4月2日に行なわれたヤクルトvs広島の終了後、ヤクルトの高津臣吾監督が三塁ベースコーチの判断について「もうひとつ、うまい判断があるのかなと思います」と言及しました。

0-0の同点で迎えた3回表。1死一、二塁で西川遥輝選手がセンターにヒットを放ち、二塁ランナーの北村拓己選手が本塁を狙ったものの惜しくもタッチアウト。突入を決断したのは、三塁コーチを務めていた森岡良介コーチですが、試合後に「結果的にアウトだから僕の判断ミス」とコメントしました。

1点を追う8回表には、同じような場面で今度はランナーをストップ。どちらも微妙なタイミングで本当に判断が難しかったと思いますが、特に1点を争う場面では、三塁コーチの責任がより重くなるのでしょう。

さて、ここであらためて注目したいのは、「三塁コーチは、試合中にどんな仕事をしているのか」ということ。
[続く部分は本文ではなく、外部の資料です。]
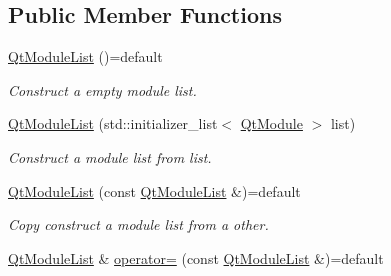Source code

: \subsection*{Public Member Functions}
\begin{DoxyCompactItemize}
\item 
\hyperlink{class_mdt_1_1_deploy_utils_1_1_qt_module_list_ab23ea2c60a6bf96708beb5c383b35436}{Qt\+Module\+List} ()=default\hypertarget{class_mdt_1_1_deploy_utils_1_1_qt_module_list_ab23ea2c60a6bf96708beb5c383b35436}{}\label{class_mdt_1_1_deploy_utils_1_1_qt_module_list_ab23ea2c60a6bf96708beb5c383b35436}

\begin{DoxyCompactList}\small\item\em Construct a empty module list. \end{DoxyCompactList}\item 
\hyperlink{class_mdt_1_1_deploy_utils_1_1_qt_module_list_a891a99d6bb1c71d110f5efaba0996d95}{Qt\+Module\+List} (std\+::initializer\+\_\+list$<$ \hyperlink{namespace_mdt_1_1_deploy_utils_af64a196dd2a56ed4930253e7fb4ed591}{Qt\+Module} $>$ list)\hypertarget{class_mdt_1_1_deploy_utils_1_1_qt_module_list_a891a99d6bb1c71d110f5efaba0996d95}{}\label{class_mdt_1_1_deploy_utils_1_1_qt_module_list_a891a99d6bb1c71d110f5efaba0996d95}

\begin{DoxyCompactList}\small\item\em Construct a module list from {\itshape list}. \end{DoxyCompactList}\item 
\hyperlink{class_mdt_1_1_deploy_utils_1_1_qt_module_list_a56486fa00efe046b3987b4d414af2806}{Qt\+Module\+List} (const \hyperlink{class_mdt_1_1_deploy_utils_1_1_qt_module_list}{Qt\+Module\+List} \&)=default\hypertarget{class_mdt_1_1_deploy_utils_1_1_qt_module_list_a56486fa00efe046b3987b4d414af2806}{}\label{class_mdt_1_1_deploy_utils_1_1_qt_module_list_a56486fa00efe046b3987b4d414af2806}

\begin{DoxyCompactList}\small\item\em Copy construct a module list from a other. \end{DoxyCompactList}\item 
\hyperlink{class_mdt_1_1_deploy_utils_1_1_qt_module_list}{Qt\+Module\+List} \& \hyperlink{class_mdt_1_1_deploy_utils_1_1_qt_module_list_acf58410a8bb13fb81e8aacbddc4ffec6}{operator=} (const \hyperlink{class_mdt_1_1_deploy_utils_1_1_qt_module_list}{Qt\+Module\+List} \&)=default\hypertarget{class_mdt_1_1_deploy_utils_1_1_qt_module_list_acf58410a8bb13fb81e8aacbddc4ffec6}{}\label{class_mdt_1_1_deploy_utils_1_1_qt_module_list_acf58410a8bb13fb81e8aacbddc4ffec6}


\end{DoxyCompactItemize}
ランナーが本塁に突入する際に腕をグルングルンと回している人、という印象が強い方も多いかもしれませんね。

かつて、野村克也さんから「日本一の三塁ベースコーチ」と呼ばれたのは高代延博さんです。高代さんは選手として日本ハムなどでプレーし、現役引退後も多くのチームで内野走塁コーチとして活躍。2013年のWBCで三塁コーチを務めた際は、台湾戦で本塁を狙おうとする糸井嘉男選手を体を張って止めた"ファインプレー"が話題になりました。

三塁コーチが話題になることはそれほど多くないと思いますが、判断力に優れた高代さんは、落合博満監督が指揮を執る中日でコーチを務めていた2006年シーズンに、本塁憤死を1に留めてチームのリーグ優勝に貢献しました。名将たちがこぞって登用したことからも、高代さんの実力がわかります。
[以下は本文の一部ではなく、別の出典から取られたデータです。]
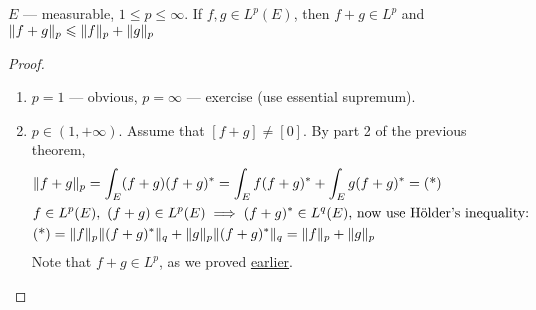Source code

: \begin{theorem}
    $E$ --- measurable, $1 \le p \le \infty$.
    If $f, g \in L^p(E)$, then 
    $f + g \in L^p$ and 
    $\lVert f + g\rVert_p \leqslant \lVert f\rVert_p + \lVert g\rVert_p$
\end{theorem}
\begin{proof}
    \mbox{}
    \begin{enumerate}[label={Case \arabic*.}]
        \item {
            $p = 1$ --- obvious, $p = \infty$ --- exercise (use essential supremum).
        }
        \item {
            $p \in (1, +\infty)$. Assume that $[f + g] \ne [0]$.
            By part 2 of the previous theorem,
            \begin{align*}
                &\lVert f + g\rVert_p = \int_E (f + g)(f + g)^* = 
                \int_E f (f + g)^* + \int_E g(f+g)^* = \text{(*)}
                \\&
                f \in L^p(E),\ (f+g) \in L^p(E) \implies (f+g)^* \in L^q(E)
                \text{, now use Hölder's inequality:}
                \\&
                \text{(*)} = \lVert f\rVert_p \lVert(f+g)^*\rVert_q +
                \lVert g\rVert_p \lVert(f+g)^*\rVert_q = \lVert f\rVert_p + \lVert g\rVert_p
            \end{align*}
            Note that $f + g \in L^p$, as we proved
            \hyperref[prop:sumIsInLp]{earlier}.
        }
    \end{enumerate}
\end{proof}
三塁コーチの仕事に話を戻しますと、まず重要なのが、ランナーの三塁への進塁や本塁突入の判断。ランナーは打球に背を向けて走っていることも多いので、三塁コーチの責任は重大です。

たとえば二塁にランナーがいる場面でライトにヒットが出たら、ライトの肩の強さや送球の正確さ、打球をキャッチしたタイミングなどを総合した上で「本塁にいけるかどうか」を決める。さまざまな情報を一瞬で処理する必要があります。相手の守備隊形なども確認しておく必要がありますし、ポジションを変えてランナーからよく見える位置に立って指示を出したりと、常に準備が欠かせません。

さらに、打者やランナーに対して、ブロックサインなどでベンチからの指示を伝達することもあります。コーチでありながら選手と近い位置にいて、その働きが勝敗を左右することもある。もはや「10人目の選手」と言ってもいいでしょう。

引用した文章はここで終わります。